- _Records to process_:
####

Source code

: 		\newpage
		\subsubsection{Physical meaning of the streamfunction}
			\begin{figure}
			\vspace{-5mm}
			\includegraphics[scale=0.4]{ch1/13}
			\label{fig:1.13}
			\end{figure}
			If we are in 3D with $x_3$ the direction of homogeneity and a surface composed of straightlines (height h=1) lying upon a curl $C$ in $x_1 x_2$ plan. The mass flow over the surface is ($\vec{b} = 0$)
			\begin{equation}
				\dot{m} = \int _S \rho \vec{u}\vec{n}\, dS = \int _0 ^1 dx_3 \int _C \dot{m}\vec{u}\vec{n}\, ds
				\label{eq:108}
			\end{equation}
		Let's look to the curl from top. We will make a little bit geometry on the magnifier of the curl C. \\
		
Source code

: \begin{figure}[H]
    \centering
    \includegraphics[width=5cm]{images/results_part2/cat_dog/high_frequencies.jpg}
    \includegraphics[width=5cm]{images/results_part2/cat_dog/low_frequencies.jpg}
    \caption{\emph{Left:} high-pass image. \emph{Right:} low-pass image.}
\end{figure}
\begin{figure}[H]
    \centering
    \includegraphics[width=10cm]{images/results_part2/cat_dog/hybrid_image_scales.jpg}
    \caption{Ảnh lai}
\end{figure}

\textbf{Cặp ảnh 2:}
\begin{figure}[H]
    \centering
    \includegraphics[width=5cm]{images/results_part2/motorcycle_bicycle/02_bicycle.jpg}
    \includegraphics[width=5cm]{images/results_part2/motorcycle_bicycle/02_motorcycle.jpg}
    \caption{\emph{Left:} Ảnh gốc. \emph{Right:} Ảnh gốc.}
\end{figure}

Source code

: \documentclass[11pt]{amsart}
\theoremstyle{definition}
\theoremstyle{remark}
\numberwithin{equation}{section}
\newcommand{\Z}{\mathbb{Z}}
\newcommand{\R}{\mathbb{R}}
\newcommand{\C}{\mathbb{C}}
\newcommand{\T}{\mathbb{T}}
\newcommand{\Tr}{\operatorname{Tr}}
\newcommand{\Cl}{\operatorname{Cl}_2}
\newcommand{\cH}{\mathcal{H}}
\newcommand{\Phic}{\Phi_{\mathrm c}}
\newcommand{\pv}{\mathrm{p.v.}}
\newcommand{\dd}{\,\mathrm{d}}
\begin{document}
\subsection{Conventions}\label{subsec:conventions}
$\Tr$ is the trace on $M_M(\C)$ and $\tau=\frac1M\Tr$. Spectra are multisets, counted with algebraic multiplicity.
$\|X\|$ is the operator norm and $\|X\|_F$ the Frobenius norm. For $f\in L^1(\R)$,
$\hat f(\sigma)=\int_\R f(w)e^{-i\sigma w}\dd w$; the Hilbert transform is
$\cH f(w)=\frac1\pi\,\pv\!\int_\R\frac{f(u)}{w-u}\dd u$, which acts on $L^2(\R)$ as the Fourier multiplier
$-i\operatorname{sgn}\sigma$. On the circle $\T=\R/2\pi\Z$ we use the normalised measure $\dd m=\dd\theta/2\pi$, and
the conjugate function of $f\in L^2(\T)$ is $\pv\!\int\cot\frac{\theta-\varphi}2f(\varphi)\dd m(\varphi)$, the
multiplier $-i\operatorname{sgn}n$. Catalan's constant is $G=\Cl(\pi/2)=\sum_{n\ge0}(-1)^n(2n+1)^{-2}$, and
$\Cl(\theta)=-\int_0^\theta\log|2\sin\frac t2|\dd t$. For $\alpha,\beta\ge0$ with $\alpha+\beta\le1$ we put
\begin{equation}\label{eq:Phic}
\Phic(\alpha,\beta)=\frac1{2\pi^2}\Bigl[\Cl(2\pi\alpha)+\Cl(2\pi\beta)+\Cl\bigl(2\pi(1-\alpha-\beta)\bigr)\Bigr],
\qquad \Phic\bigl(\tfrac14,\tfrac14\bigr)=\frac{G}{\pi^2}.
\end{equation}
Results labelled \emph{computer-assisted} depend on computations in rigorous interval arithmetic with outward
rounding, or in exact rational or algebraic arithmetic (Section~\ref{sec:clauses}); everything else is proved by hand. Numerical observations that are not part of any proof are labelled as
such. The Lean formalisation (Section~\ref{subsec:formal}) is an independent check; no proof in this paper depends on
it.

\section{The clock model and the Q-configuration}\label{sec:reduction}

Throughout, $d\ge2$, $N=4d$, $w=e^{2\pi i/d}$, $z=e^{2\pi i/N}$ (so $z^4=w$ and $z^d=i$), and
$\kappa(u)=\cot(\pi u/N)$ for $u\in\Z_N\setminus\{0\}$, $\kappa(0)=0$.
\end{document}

####

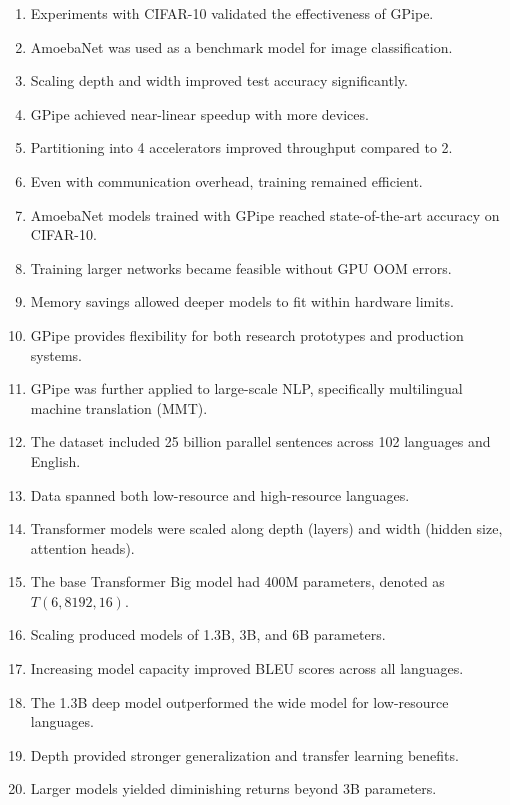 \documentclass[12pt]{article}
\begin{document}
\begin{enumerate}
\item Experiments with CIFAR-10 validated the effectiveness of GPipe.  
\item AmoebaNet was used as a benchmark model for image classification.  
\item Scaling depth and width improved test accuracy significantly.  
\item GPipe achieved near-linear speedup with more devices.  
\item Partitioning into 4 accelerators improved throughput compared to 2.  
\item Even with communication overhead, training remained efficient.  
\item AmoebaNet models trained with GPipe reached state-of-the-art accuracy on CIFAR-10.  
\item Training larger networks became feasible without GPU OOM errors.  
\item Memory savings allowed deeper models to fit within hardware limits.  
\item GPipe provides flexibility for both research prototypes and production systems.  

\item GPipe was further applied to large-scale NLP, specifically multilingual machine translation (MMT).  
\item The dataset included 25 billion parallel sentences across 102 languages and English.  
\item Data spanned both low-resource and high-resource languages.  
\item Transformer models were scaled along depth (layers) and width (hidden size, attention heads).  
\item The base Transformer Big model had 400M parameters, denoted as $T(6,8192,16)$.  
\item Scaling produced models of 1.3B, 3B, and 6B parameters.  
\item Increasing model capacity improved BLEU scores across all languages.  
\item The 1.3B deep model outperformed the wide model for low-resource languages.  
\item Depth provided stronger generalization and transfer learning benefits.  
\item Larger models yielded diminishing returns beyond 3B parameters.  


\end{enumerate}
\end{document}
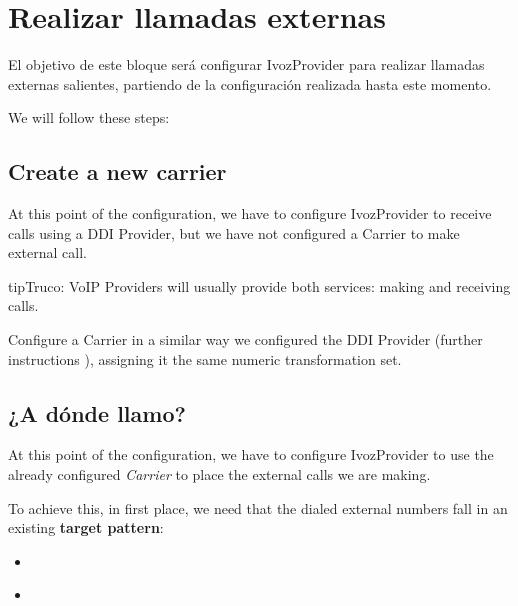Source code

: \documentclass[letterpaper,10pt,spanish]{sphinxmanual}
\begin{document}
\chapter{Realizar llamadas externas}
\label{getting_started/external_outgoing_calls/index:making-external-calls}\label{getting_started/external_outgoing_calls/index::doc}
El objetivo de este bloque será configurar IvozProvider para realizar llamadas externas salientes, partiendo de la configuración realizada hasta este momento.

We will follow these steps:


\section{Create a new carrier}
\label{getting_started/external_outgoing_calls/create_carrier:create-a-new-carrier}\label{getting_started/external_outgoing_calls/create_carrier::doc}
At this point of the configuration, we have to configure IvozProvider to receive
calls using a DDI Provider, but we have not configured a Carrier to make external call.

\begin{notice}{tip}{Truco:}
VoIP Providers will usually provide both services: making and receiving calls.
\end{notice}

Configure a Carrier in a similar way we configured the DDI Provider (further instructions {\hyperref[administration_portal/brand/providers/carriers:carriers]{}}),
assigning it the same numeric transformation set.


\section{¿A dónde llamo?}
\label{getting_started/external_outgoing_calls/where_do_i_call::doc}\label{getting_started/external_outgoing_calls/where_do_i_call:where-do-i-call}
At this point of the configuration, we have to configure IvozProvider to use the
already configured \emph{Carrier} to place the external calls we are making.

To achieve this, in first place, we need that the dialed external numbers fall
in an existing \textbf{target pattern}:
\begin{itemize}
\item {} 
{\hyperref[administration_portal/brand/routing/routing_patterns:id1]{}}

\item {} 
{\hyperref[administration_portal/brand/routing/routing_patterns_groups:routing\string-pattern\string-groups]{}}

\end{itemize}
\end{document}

####

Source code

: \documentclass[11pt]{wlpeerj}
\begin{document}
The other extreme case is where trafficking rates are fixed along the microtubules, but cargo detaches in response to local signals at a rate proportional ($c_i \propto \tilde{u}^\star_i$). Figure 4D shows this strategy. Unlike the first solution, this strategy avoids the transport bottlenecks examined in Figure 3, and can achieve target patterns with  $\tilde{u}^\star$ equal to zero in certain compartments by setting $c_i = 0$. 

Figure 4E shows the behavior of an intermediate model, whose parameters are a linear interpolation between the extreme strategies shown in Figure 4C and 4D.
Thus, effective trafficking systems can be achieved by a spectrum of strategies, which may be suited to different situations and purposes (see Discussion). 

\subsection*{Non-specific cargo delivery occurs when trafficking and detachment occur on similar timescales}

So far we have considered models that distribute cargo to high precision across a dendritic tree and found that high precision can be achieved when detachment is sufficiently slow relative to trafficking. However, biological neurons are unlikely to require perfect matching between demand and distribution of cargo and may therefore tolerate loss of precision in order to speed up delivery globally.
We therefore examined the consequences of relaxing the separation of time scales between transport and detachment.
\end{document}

####

- _Task prompt_: A single integer is the expected output: the number of lines in the data that include the word "improved".

- _Output of the exercise_: 3